TASK ITEM: Each line of the data below containing "baseline" needs to be listed.

(Recorded data)
◆ ◆ ◆

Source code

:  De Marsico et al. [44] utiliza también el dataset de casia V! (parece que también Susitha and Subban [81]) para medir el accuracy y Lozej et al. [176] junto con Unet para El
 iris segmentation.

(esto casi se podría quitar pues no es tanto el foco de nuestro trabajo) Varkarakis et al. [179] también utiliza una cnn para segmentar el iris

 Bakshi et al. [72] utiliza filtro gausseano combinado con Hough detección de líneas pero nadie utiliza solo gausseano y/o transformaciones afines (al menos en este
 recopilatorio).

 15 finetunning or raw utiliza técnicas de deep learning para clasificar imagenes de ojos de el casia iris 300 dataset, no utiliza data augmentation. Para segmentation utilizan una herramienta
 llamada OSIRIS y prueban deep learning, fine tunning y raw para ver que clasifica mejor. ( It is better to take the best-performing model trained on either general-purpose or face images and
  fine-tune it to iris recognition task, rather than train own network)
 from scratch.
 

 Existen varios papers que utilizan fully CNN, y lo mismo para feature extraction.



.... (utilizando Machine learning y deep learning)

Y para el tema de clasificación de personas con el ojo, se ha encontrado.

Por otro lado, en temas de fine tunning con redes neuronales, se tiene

◆ ◆ ◆

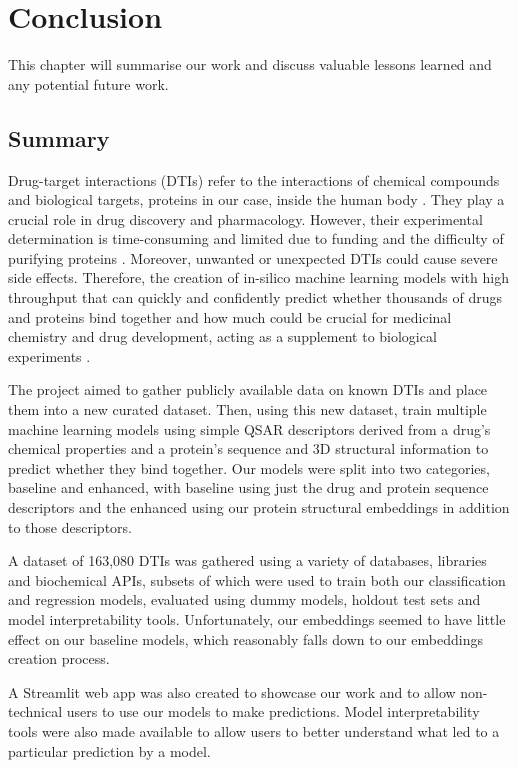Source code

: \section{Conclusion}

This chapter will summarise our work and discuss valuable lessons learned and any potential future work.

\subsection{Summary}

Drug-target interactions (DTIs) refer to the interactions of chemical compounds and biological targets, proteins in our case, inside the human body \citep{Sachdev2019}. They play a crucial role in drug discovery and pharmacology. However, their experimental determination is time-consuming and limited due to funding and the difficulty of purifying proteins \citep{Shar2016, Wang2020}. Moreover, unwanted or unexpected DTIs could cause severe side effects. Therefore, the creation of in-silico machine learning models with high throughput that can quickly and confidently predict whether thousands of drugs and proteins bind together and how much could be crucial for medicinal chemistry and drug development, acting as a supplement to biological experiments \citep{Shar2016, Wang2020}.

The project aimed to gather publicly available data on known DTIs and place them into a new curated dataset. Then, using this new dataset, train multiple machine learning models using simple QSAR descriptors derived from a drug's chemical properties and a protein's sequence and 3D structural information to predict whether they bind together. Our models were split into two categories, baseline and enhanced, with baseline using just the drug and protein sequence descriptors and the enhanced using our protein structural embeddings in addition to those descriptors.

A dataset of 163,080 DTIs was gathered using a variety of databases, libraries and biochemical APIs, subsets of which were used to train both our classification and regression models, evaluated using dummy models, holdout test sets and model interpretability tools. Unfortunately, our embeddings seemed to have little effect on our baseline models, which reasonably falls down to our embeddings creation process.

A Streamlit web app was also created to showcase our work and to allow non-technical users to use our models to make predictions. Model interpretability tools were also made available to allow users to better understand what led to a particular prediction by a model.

◆ ◆ ◆

RESULT:
The project aimed to gather publicly available data on known DTIs and place them into a new curated dataset. Then, using this new dataset, train multiple machine learning models using simple QSAR descriptors derived from a drug's chemical properties and a protein's sequence and 3D structural information to predict whether they bind together. Our models were split into two categories, baseline and enhanced, with baseline using just the drug and protein sequence descriptors and the enhanced using our protein structural embeddings in addition to those descriptors.
A dataset of 163,080 DTIs was gathered using a variety of databases, libraries and biochemical APIs, subsets of which were used to train both our classification and regression models, evaluated using dummy models, holdout test sets and model interpretability tools. Unfortunately, our embeddings seemed to have little effect on our baseline models, which reasonably falls down to our embeddings creation process.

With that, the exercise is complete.